• Welcome to Phoenix Rising!

    Created in 2008, Phoenix Rising is the largest and oldest forum dedicated to furthering the understanding of and finding treatments for complex chronic illnesses such as chronic fatigue syndrome (ME/CFS), fibromyalgia (FM), long COVID, postural orthostatic tachycardia syndrome (POTS), mast cell activation syndrome (MCAS), and allied diseases.

    To register, simply click the Register button at the top right.

Mitochondrial DNA variants correlate with symptoms in ME/CFS

Marky90

Science breeds knowledge, opinion breeds ignorance
Messages
1,253
Abstract
Background
Mitochondrial dysfunction has been hypothesized to occur in Myalgic Encephalomyelitis/Chronic Fatigue Syndrome (ME/CFS), a disease characterized by fatigue, cognitive difficulties, pain, malaise, and exercise intolerance. We investigated whether haplogroup, single nucleotide polymorphisms (SNPs), or heteroplasmy of mitochondrial DNA (mtDNA) were associated with health status and/or symptoms.

Methods
Illumina sequencing of PCR-amplified mtDNA was performed to analyze sequence and extent of heteroplasmy of mtDNAs of 193 cases and 196 age- and gender-matched controls from DNA samples collected by the Chronic Fatigue Initiative. Association testing was carried out to examine possible correlations of mitochondrial sequences with case/control status and symptom constellation and severity as reported by subjects on Short Form-36 and DePaul Symptom Questionnaires.

Results
No ME/CFS subject exhibited known disease-causing mtDNA mutations. Extent of heteroplasmy was low in all subjects. Although no association between mtDNA SNPs and ME/CFS vs. healthy status was observed, haplogroups J, U and H as well as eight SNPs in ME/CFS cases were significantly associated with individual symptoms, symptom clusters, or symptom severity.

Conclusions
Analysis of mitochondrial genomes in ME/CFS cases indicates that individuals of a certain haplogroup or carrying specific SNPs are more likely to exhibit certain neurological, inflammatory, and/or gastrointestinal symptoms. No increase in susceptibility to ME/CFS of individuals carrying particular mitochondrial genomes or SNPs was observed.

Link: http://www.translational-medicine.com/content/14/1/19

Is it right to deduct that this study does not support the hypophesis that ME/CFS could be a mitochondrial disease in a subset?
 

ukxmrv

Senior Member
Messages
4,413
Location
London
I'm taking it as meaning that it is only ruling out an association with mtDNA SNPs that they tested.

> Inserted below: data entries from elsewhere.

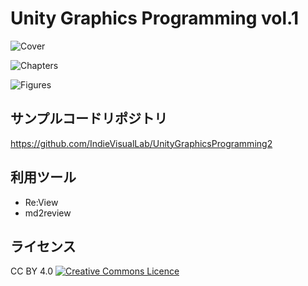 # Unity Graphics Programming vol.1

![Cover](https://raw.githubusercontent.com/IndieVisualLab/UnityGraphicsProgrammingBook2/master/images/cover.png)

![Chapters](https://raw.githubusercontent.com/IndieVisualLab/UnityGraphicsProgrammingBook2/master/images/chapters.png)

![Figures](https://raw.githubusercontent.com/IndieVisualLab/UnityGraphicsProgrammingBook2/master/images/figures.png)

## サンプルコードリポジトリ
https://github.com/IndieVisualLab/UnityGraphicsProgramming2

## 利用ツール

- Re:View
- md2review

## ライセンス
CC BY 4.0
<a rel="license" href="http://creativecommons.org/licenses/by/4.0/"><img alt="Creative Commons Licence" style="border-width:0" src="https://i.creativecommons.org/l/by/4.0/80x15.png" /></a> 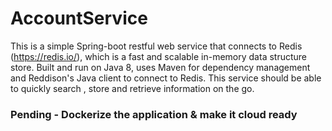 # AccountService
This is a simple Spring-boot restful web service that connects to Redis (https://redis.io/), which is a fast and scalable in-memory data structure store. Built and run on Java 8, uses Maven for dependency management and Reddison's Java client to connect to Redis. This service should be able to quickly search , store and retrieve information on the go.
### Pending - Dockerize the application & make it cloud ready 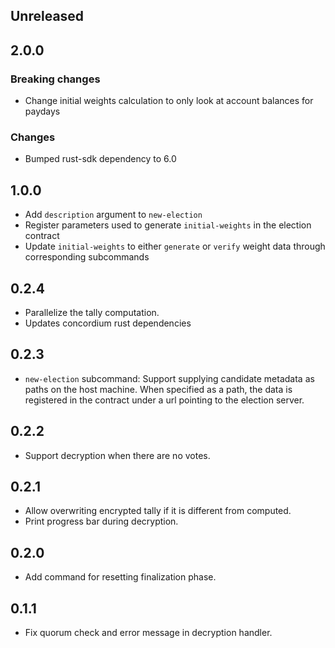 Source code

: ## Unreleased

## 2.0.0

### Breaking changes

- Change initial weights calculation to only look at account balances for paydays

### Changes

- Bumped rust-sdk dependency to 6.0

## 1.0.0

- Add `description` argument to `new-election`
- Register parameters used to generate `initial-weights` in the election contract
- Update `initial-weights` to either `generate` or `verify` weight data through corresponding subcommands

## 0.2.4

- Parallelize the tally computation.
- Updates concordium rust dependencies

## 0.2.3

- `new-election` subcommand: Support supplying candidate metadata as paths on the host machine.
  When specified as a path, the data is registered in the contract under a url pointing to the election server.

## 0.2.2

- Support decryption when there are no votes.

## 0.2.1

- Allow overwriting encrypted tally if it is different from computed.
- Print progress bar during decryption.

## 0.2.0

- Add command for resetting finalization phase.

## 0.1.1

- Fix quorum check and error message in decryption handler.
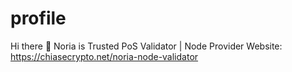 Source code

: # profile
Hi there 👋
Noria is Trusted PoS Validator | Node Provider
 Website: https://chiasecrypto.net/noria-node-validator
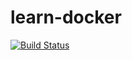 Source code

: # learn-docker

[![Build Status](https://travis-ci.org/jaidevanoop/learn-docker.svg?branch=master)](https://travis-ci.org/jaidevanoop/learn-docker)
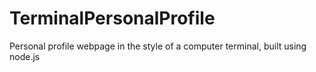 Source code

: # TerminalPersonalProfile
Personal profile webpage in the style of a computer terminal, built using node.js
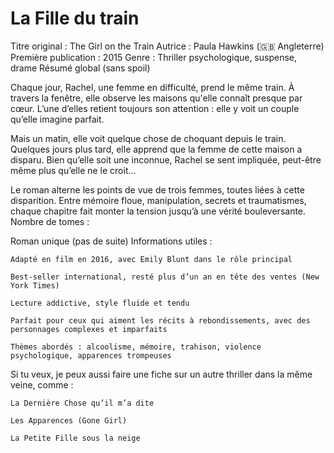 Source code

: # La Fille du train

Titre original : The Girl on the Train
Autrice : Paula Hawkins (🇬🇧 Angleterre)
Première publication : 2015
Genre : Thriller psychologique, suspense, drame
Résumé global (sans spoil)

Chaque jour, Rachel, une femme en difficulté, prend le même train. À travers la fenêtre, elle observe les maisons qu'elle connaît presque par cœur. L’une d’elles retient toujours son attention : elle y voit un couple qu’elle imagine parfait.

Mais un matin, elle voit quelque chose de choquant depuis le train. Quelques jours plus tard, elle apprend que la femme de cette maison a disparu. Bien qu’elle soit une inconnue, Rachel se sent impliquée, peut-être même plus qu’elle ne le croit...

Le roman alterne les points de vue de trois femmes, toutes liées à cette disparition. Entre mémoire floue, manipulation, secrets et traumatismes, chaque chapitre fait monter la tension jusqu’à une vérité bouleversante.
Nombre de tomes :

Roman unique (pas de suite)
Informations utiles :

    Adapté en film en 2016, avec Emily Blunt dans le rôle principal

    Best-seller international, resté plus d’un an en tête des ventes (New York Times)

    Lecture addictive, style fluide et tendu

    Parfait pour ceux qui aiment les récits à rebondissements, avec des personnages complexes et imparfaits

    Thèmes abordés : alcoolisme, mémoire, trahison, violence psychologique, apparences trompeuses

Si tu veux, je peux aussi faire une fiche sur un autre thriller dans la même veine, comme :

    La Dernière Chose qu’il m’a dite

    Les Apparences (Gone Girl)

    La Petite Fille sous la neige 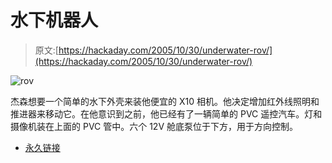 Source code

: # 水下机器人

> 原文:[https://hackaday.com/2005/10/30/underwater-rov/](https://hackaday.com/2005/10/30/underwater-rov/)

![rov](../Images/f66d33bb1b4a6d7f3660b0a18a18f3cc.png)

杰森想要一个简单的水下外壳来装他便宜的 X10 相机。他决定增加红外线照明和推进器来移动它。在他意识到之前，他已经有了一辆简单的 PVC 遥控汽车。灯和摄像机装在上面的 PVC 管中。六个 12V 舱底泵位于下方，用于方向控制。

*   [永久链接](http://www.rollette.com/rov/index.html) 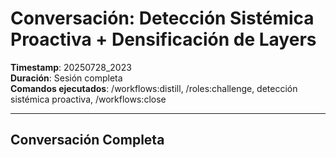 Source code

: # Conversación: Detección Sistémica Proactiva + Densificación de Layers

**Timestamp**: 20250728_2023  
**Duración**: Sesión completa  
**Comandos ejecutados**: /workflows:distill, /roles:challenge, detección sistémica proactiva, /workflows:close

---

## Conversación Completa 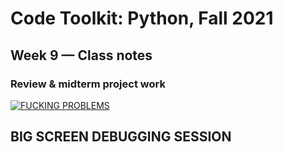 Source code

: # Code Toolkit: Python, Fall 2021
## Week 9 — Class notes

### Review & midterm project work

[![FUCKING PROBLEMS](https://img.youtube.com/vi/liZm1im2erU/0.jpg)](https://www.youtube.com/watch?v=liZm1im2erU)
## BIG SCREEN DEBUGGING SESSION
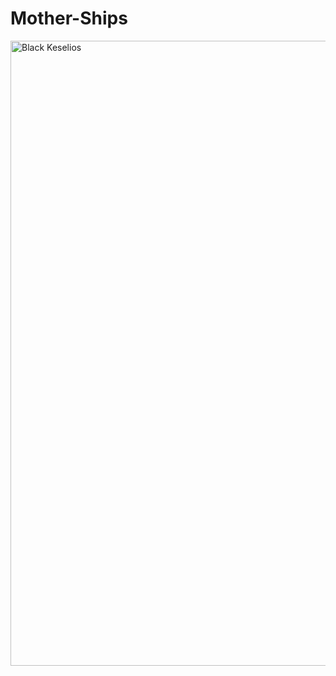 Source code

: # Mother-Ships

<div align="left">
    <a><img src="[https://github.com/TheGreatMegalodon/Dueling-Component/blob/main/Megs_Dueling_Images_readme/ccca5aa0d97129436edbe864a8b1d47e_tab2.png](https://media.discordapp.net/attachments/778662702662549537/1137732398642110484/Black_Keselios.png?width=1202&height=676)https://media.discordapp.net/attachments/778662702662549537/1137732398642110484/Black_Keselios.png" width="1000" alt="Black Keselios" /></a>
</div>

It could still be an acquired mitochondrial disease. I don't know how thorough their mtDNA testing was or how understood this area is in general

Hopefully someone else will understand it better than I do.

They have however reported that different Halpogroups could be more implicated but these are really common European ones. We did a poll a while back on this forum of Halpogroups.

p.s. I thought this is interesting

"We did not observe a significant association of mitochondrial DNA genome variation with either susceptibility or resistance to ME/CFS. We did not detect any significant difference in level of heteroplasmy between cases and controls. Using a cohort of 193 ME/CFS cases and 196 controls, at 5 % FDR we observed eight mtDNA SNPs to be associated with 16 symptom categories and three haplogroups associated with six symptom categories, suggesting that the mitochondrial genome of an individual with ME/CFS can affect the type and severity of particular symptoms."
 

lansbergen

Senior Member
Messages
2,512
Conclusions
Analysis of mitochondrial genomes in ME/CFS cases indicates that individuals of a certain haplogroup or carrying specific SNPs are more likely to exhibit certain neurological, inflammatory, and/or gastrointestinal symptoms. No increase in susceptibility to ME/CFS of individuals carrying particular mitochondrial genomes or SNPs was observed.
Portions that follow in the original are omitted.